4. O poema induz o leitor, também ele, a percorrer e a visualizar geografias bucólicas e líricas, numa profusão de cores e de sentidos. É uma perfeita harmonia sinestésica. Atentemos nesta miríade sensorial:
“Há azul
No horizonte
E brilho
No teu luar,
Há sol
Na madrugada,
Suave brisa
No ar,
Há flores
No teu jardim,
Água fresca
Pra regar”
5. A proximidade entre o poeta e a amada, num registo fático, segundo Jakobson, é, deste modo, experienciada, convocando também o leitor a fruir a vida, mesmo que numa teatralização contínua e num tempo sempre (re)inventado:
“VEM DAÍ, VEM,
Que a vida acontece
No grande teatro
Do mundo
Onde se viaja ao sabor
Do vento
E da fantasia
Em levitação
Sobre o vale
De onde se vê
A vida
Do lado certo
Do sonho.”
Na estrofe transcrita, a leveza é dada pela aliteração do v (nove vezes repetidos) a sublinhar a expressiva sonoridade dos versos, aliada a um lirismo profundo, marcado pelo sonho e pela fantasia, mas também pela dor da espera (“Já nem sei/Como esperar!”).
Referência Bibliográfica
Jakobson R (1973). Questions de poétique: Paris: Éditions du Seuil.

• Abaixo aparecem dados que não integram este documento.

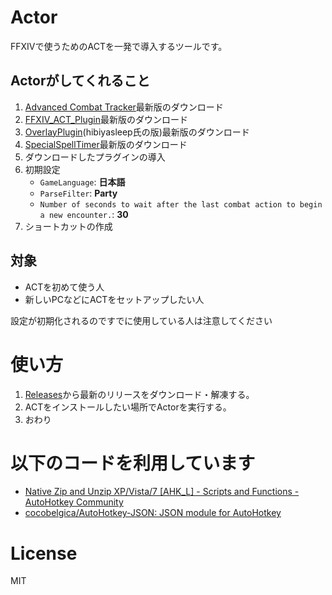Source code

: # Actor
FFXIVで使うためのACTを一発で導入するツールです。

## Actorがしてくれること
1. [Advanced Combat Tracker](http://advancedcombattracker.com/)最新版のダウンロード
2. [FFXIV_ACT_Plugin](https://github.com/ravahn/FFXIV_ACT_Plugin)最新版のダウンロード
3. [OverlayPlugin](https://github.com/hibiyasleep/OverlayPlugin)(hibiyasleep氏の版)最新版のダウンロード
4. [SpecialSpellTimer](https://github.com/anoyetta/ACT.SpecialSpellTimer)最新版のダウンロード
5. ダウンロードしたプラグインの導入
6. 初期設定
    * `GameLanguage`: __日本語__
    * `ParseFilter`: __Party__
    * `Number of seconds to wait after the last combat action to begin a new encounter.`: __30__
7. ショートカットの作成

## 対象
- ACTを初めて使う人
- 新しいPCなどにACTをセットアップしたい人

設定が初期化されるのですでに使用している人は注意してください

# 使い方
1. [Releases](https://github.com/eai04191/Actor/releases)から最新のリリースをダウンロード・解凍する。
2. ACTをインストールしたい場所でActorを実行する。
3. おわり

# 以下のコードを利用しています
- [Native Zip and Unzip XP/Vista/7 [AHK_L] - Scripts and Functions - AutoHotkey Community](https://autohotkey.com/board/topic/60706-native-zip-and-unzip-xpvista7-ahk-l/)
- [cocobelgica/AutoHotkey-JSON: JSON module for AutoHotkey](https://github.com/cocobelgica/AutoHotkey-JSON)

# License
MIT
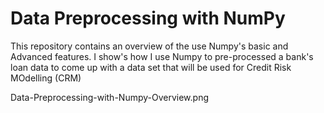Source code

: # Data Preprocessing with NumPy

This repository contains an overview of the use Numpy's basic and Advanced features.
I show's how I use Numpy to pre-processed a bank's loan data to come up with a data set that will be used for Credit Risk MOdelling (CRM)

Data-Preprocessing-with-Numpy-Overview.png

Cara Professora, acho que desta vez nem vou dizer muitas coisas, dito que fica, na sua análise, o fundamental. Fico-me na condição de poeta, mas quero dizer algo a propósito de uma expressão sua: “uma rosa saturada de branco”. Adorei. E confesso que é isso mesmo: saturada de branco, a extravasar. Mais branco não é possível. Nem como utopia. É isso que vou procurando sempre que me confronto com o branco. Parece que consegui. E anda por cima faz parte do jogo da sinestesia. Com o poema. Pureza: a que emerge quando a liberdade assoma e fala. Esta rosa é uma lua que desce sobre o poeta. É luar cintilante. Que melhor atmosfera para deixar emergir a beleza e a liberdade pura que lhe está sempre associada? Este luar é branco e a sua luz é mais interior do que física. A reinvenção do tempo só pode acontecer num ambiente destes porque, de outro modo, o passado turbulento e perturbador regressará sob outras formas. É preciso saturar o branco da rosa para que se dê uma explosão de beleza e de liberdade. Obrigado, cara Professora. Um abraço.